PROBLEM TO WORK ON ▸
Scan the entries below and extract each line with the word "change" in it.

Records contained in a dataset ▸
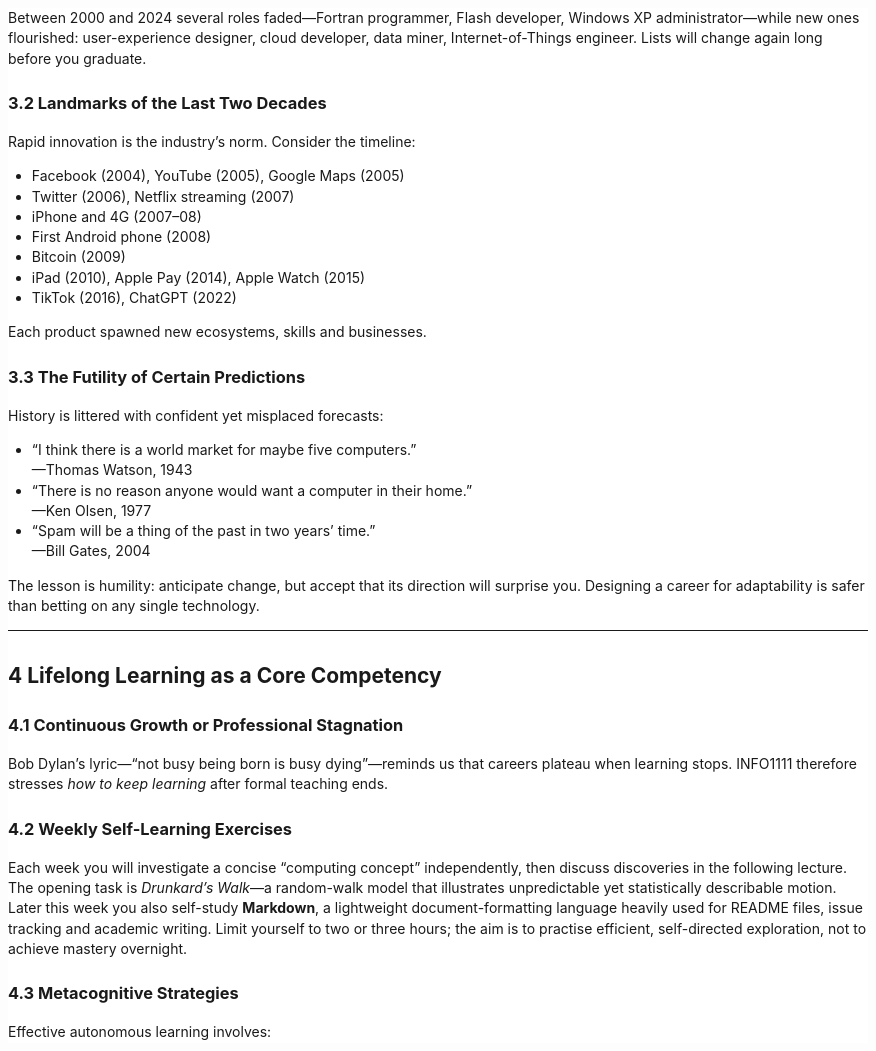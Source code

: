 Between 2000 and 2024 several roles faded—Fortran programmer, Flash developer, Windows XP administrator—while new ones flourished: user-experience designer, cloud developer, data miner, Internet-of-Things engineer. Lists will change again long before you graduate.

### 3.2 Landmarks of the Last Two Decades  

Rapid innovation is the industry’s norm. Consider the timeline:

* Facebook (2004), YouTube (2005), Google Maps (2005)  
* Twitter (2006), Netflix streaming (2007)  
* iPhone and 4G (2007–08)  
* First Android phone (2008)  
* Bitcoin (2009)  
* iPad (2010), Apple Pay (2014), Apple Watch (2015)  
* TikTok (2016), ChatGPT (2022)

Each product spawned new ecosystems, skills and businesses.

### 3.3 The Futility of Certain Predictions  

History is littered with confident yet misplaced forecasts:

* “I think there is a world market for maybe five computers.”  
  —Thomas Watson, 1943  
* “There is no reason anyone would want a computer in their home.”  
  —Ken Olsen, 1977  
* “Spam will be a thing of the past in two years’ time.”  
  —Bill Gates, 2004  

The lesson is humility: anticipate change, but accept that its direction will surprise you. Designing a career for adaptability is safer than betting on any single technology.

---

## 4  Lifelong Learning as a Core Competency  

### 4.1 Continuous Growth or Professional Stagnation  

Bob Dylan’s lyric—“not busy being born is busy dying”—reminds us that careers plateau when learning stops. INFO1111 therefore stresses *how to keep learning* after formal teaching ends.

### 4.2 Weekly Self-Learning Exercises  

Each week you will investigate a concise “computing concept” independently, then discuss discoveries in the following lecture. The opening task is *Drunkard’s Walk*—a random-walk model that illustrates unpredictable yet statistically describable motion. Later this week you also self-study **Markdown**, a lightweight document-formatting language heavily used for README files, issue tracking and academic writing. Limit yourself to two or three hours; the aim is to practise efficient, self-directed exploration, not to achieve mastery overnight.

### 4.3 Metacognitive Strategies  

Effective autonomous learning involves:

EXPECTED ANSWER ▸
: Between 2000 and 2024 several roles faded—Fortran programmer, Flash developer, Windows XP administrator—while new ones flourished: user-experience designer, cloud developer, data miner, Internet-of-Things engineer. Lists will change again long before you graduate.
The lesson is humility: anticipate change, but accept that its direction will surprise you. Designing a career for adaptability is safer than betting on any single technology.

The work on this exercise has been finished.